**TASK STATEMENT:**
Provide an exact copy of the data, excluding the images.

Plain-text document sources
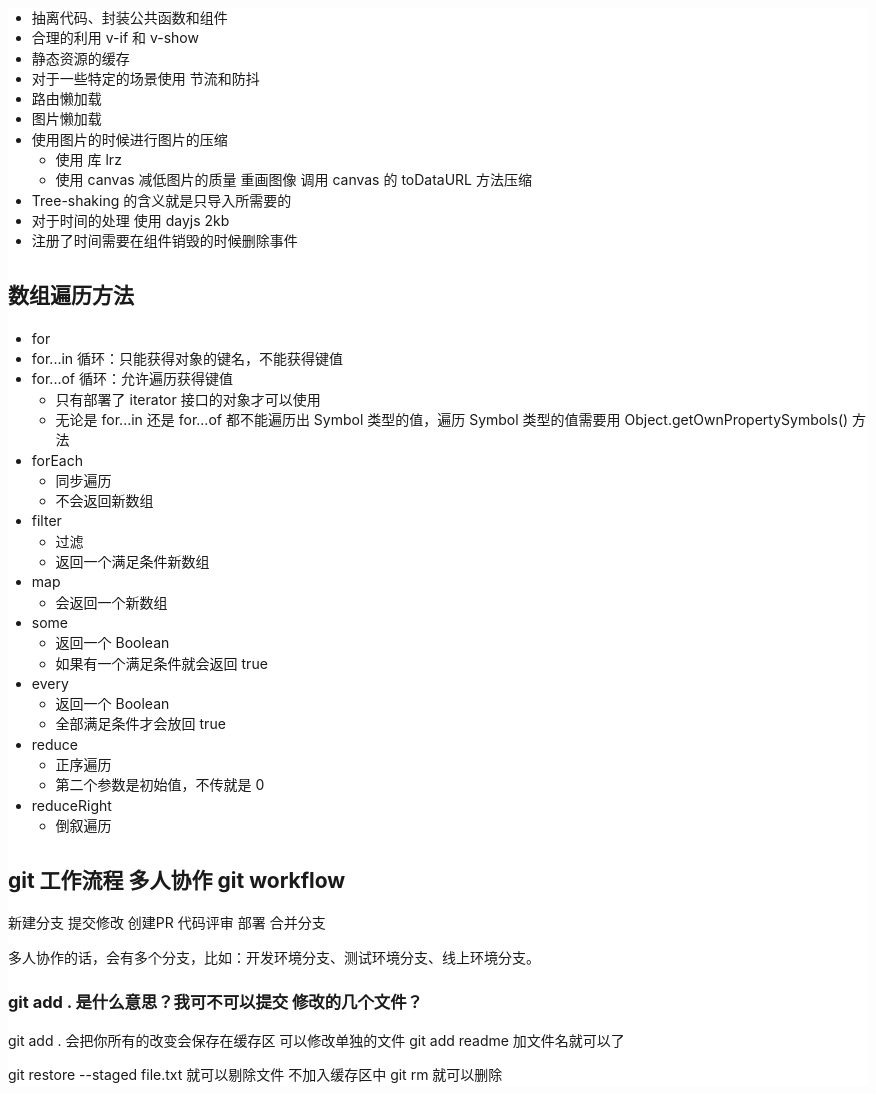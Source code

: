 - 抽离代码、封装公共函数和组件
- 合理的利用 v-if 和 v-show
- 静态资源的缓存
- 对于一些特定的场景使用 节流和防抖
- 路由懒加载
- 图片懒加载
- 使用图片的时候进行图片的压缩
  - 使用 库 lrz
  - 使用 canvas 减低图片的质量 重画图像 调用 canvas 的 toDataURL 方法压缩
- Tree-shaking 的含义就是只导入所需要的
- 对于时间的处理 使用 dayjs 2kb
- 注册了时间需要在组件销毁的时候删除事件

## 数组遍历方法

- for
- for...in 循环：只能获得对象的键名，不能获得键值
- for...of 循环：允许遍历获得键值
  - 只有部署了 iterator 接口的对象才可以使用
  - 无论是 for...in 还是 for...of 都不能遍历出 Symbol 类型的值，遍历 Symbol 类型的值需要用 Object.getOwnPropertySymbols() 方法
- forEach
  - 同步遍历
  - 不会返回新数组
- filter
  - 过滤
  - 返回一个满足条件新数组
- map
  - 会返回一个新数组
- some
  - 返回一个 Boolean
  - 如果有一个满足条件就会返回 true
- every
  - 返回一个 Boolean
  - 全部满足条件才会放回 true
- reduce
  - 正序遍历
  - 第二个参数是初始值，不传就是 0
- reduceRight  
  - 倒叙遍历

## git 工作流程 多人协作 git workflow

新建分支 提交修改 创建PR 代码评审 部署 合并分支

多人协作的话，会有多个分支，比如：开发环境分支、测试环境分支、线上环境分支。

### git add .  是什么意思？我可不可以提交 修改的几个文件？

git add .  会把你所有的改变会保存在缓存区 可以修改单独的文件 git add readme 加文件名就可以了

git restore --staged file.txt 就可以剔除文件 不加入缓存区中
git rm 就可以删除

**TASK ANSWER:**
Source code

: - 抽离代码、封装公共函数和组件
- 合理的利用 v-if 和 v-show
- 静态资源的缓存
- 对于一些特定的场景使用 节流和防抖
- 路由懒加载
- 图片懒加载
- 使用图片的时候进行图片的压缩
  - 使用 库 lrz
  - 使用 canvas 减低图片的质量 重画图像 调用 canvas 的 toDataURL 方法压缩
- Tree-shaking 的含义就是只导入所需要的
- 对于时间的处理 使用 dayjs 2kb
- 注册了时间需要在组件销毁的时候删除事件

## 数组遍历方法

- for
- for...in 循环：只能获得对象的键名，不能获得键值
- for...of 循环：允许遍历获得键值
  - 只有部署了 iterator 接口的对象才可以使用
  - 无论是 for...in 还是 for...of 都不能遍历出 Symbol 类型的值，遍历 Symbol 类型的值需要用 Object.getOwnPropertySymbols() 方法
- forEach
  - 同步遍历
  - 不会返回新数组
- filter
  - 过滤
  - 返回一个满足条件新数组
- map
  - 会返回一个新数组
- some
  - 返回一个 Boolean
  - 如果有一个满足条件就会返回 true
- every
  - 返回一个 Boolean
  - 全部满足条件才会放回 true
- reduce
  - 正序遍历
  - 第二个参数是初始值，不传就是 0
- reduceRight  
  - 倒叙遍历

## git 工作流程 多人协作 git workflow

新建分支 提交修改 创建PR 代码评审 部署 合并分支

多人协作的话，会有多个分支，比如：开发环境分支、测试环境分支、线上环境分支。

### git add .  是什么意思？我可不可以提交 修改的几个文件？

git add .  会把你所有的改变会保存在缓存区 可以修改单独的文件 git add readme 加文件名就可以了

git restore --staged file.txt 就可以剔除文件 不加入缓存区中
git rm 就可以删除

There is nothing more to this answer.